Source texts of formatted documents
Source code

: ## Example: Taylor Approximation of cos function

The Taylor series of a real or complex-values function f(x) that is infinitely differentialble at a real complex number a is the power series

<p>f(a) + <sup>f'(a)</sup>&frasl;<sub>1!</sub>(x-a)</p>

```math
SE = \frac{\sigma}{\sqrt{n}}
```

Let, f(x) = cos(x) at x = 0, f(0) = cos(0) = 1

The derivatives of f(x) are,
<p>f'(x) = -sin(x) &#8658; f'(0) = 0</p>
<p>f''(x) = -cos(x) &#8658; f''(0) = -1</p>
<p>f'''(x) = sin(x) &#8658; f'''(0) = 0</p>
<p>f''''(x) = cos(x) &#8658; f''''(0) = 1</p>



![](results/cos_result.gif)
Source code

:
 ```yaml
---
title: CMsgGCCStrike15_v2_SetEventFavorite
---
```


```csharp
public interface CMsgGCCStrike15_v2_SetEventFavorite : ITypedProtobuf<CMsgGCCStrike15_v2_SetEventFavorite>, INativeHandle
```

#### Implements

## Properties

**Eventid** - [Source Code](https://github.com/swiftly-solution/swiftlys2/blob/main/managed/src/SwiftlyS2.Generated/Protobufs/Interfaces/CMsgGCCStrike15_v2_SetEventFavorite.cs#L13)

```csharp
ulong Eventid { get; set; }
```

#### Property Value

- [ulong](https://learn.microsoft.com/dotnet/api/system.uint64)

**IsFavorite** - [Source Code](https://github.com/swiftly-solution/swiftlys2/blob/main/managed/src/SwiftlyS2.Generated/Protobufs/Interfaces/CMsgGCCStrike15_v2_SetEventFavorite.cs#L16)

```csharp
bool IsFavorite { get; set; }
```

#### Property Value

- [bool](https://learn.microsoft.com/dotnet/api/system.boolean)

* Exercise
Write out exactly, and only, each line from the one with "The derivatives of" down to the last line of the records above.

* Response for this exercise
The derivatives of f(x) are,
<p>f'(x) = -sin(x) &#8658; f'(0) = 0</p>
<p>f''(x) = -cos(x) &#8658; f''(0) = -1</p>
<p>f'''(x) = sin(x) &#8658; f'''(0) = 0</p>
<p>f''''(x) = cos(x) &#8658; f''''(0) = 1</p>



![](results/cos_result.gif)
Source code

:
 ```yaml
---
title: CMsgGCCStrike15_v2_SetEventFavorite
---
```


```csharp
public interface CMsgGCCStrike15_v2_SetEventFavorite : ITypedProtobuf<CMsgGCCStrike15_v2_SetEventFavorite>, INativeHandle
```

#### Implements

## Properties

**Eventid** - [Source Code](https://github.com/swiftly-solution/swiftlys2/blob/main/managed/src/SwiftlyS2.Generated/Protobufs/Interfaces/CMsgGCCStrike15_v2_SetEventFavorite.cs#L13)

```csharp
ulong Eventid { get; set; }
```

#### Property Value

- [ulong](https://learn.microsoft.com/dotnet/api/system.uint64)

**IsFavorite** - [Source Code](https://github.com/swiftly-solution/swiftlys2/blob/main/managed/src/SwiftlyS2.Generated/Protobufs/Interfaces/CMsgGCCStrike15_v2_SetEventFavorite.cs#L16)

```csharp
bool IsFavorite { get; set; }
```

#### Property Value

- [bool](https://learn.microsoft.com/dotnet/api/system.boolean)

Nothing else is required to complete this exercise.